(Information shown begins)

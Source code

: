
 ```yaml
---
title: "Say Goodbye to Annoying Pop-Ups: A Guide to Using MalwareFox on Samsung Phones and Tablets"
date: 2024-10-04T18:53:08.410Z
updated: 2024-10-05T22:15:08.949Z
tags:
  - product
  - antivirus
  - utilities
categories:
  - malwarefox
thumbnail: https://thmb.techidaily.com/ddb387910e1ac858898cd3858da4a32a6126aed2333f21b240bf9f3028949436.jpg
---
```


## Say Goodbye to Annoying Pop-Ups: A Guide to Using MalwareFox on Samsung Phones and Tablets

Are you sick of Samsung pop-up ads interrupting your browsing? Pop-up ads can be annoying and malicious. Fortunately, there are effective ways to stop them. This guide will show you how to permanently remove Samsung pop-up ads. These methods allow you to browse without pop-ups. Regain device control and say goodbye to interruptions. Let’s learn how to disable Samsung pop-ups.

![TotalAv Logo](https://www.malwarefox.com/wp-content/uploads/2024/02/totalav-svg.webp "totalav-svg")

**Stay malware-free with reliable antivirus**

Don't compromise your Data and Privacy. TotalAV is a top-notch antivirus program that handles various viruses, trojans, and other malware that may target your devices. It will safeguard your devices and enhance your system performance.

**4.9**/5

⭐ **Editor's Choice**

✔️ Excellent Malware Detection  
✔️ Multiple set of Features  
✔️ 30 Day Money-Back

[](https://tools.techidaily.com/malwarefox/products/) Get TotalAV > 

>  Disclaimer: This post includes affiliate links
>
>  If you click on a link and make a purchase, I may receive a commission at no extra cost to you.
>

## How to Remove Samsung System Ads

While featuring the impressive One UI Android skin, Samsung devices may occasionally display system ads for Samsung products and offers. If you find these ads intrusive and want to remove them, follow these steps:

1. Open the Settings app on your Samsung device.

(Information shown ends)

How to complete this task
The line containing "30 Day Money-Back" and every line after it, up to and including the last line of the records, should be reproduced exactly, with nothing else.

Output of the task
✔️ 30 Day Money-Back

[](https://tools.techidaily.com/malwarefox/products/) Get TotalAV > 

>  Disclaimer: This post includes affiliate links
>
>  If you click on a link and make a purchase, I may receive a commission at no extra cost to you.
>

## How to Remove Samsung System Ads

While featuring the impressive One UI Android skin, Samsung devices may occasionally display system ads for Samsung products and offers. If you find these ads intrusive and want to remove them, follow these steps:

1. Open the Settings app on your Samsung device.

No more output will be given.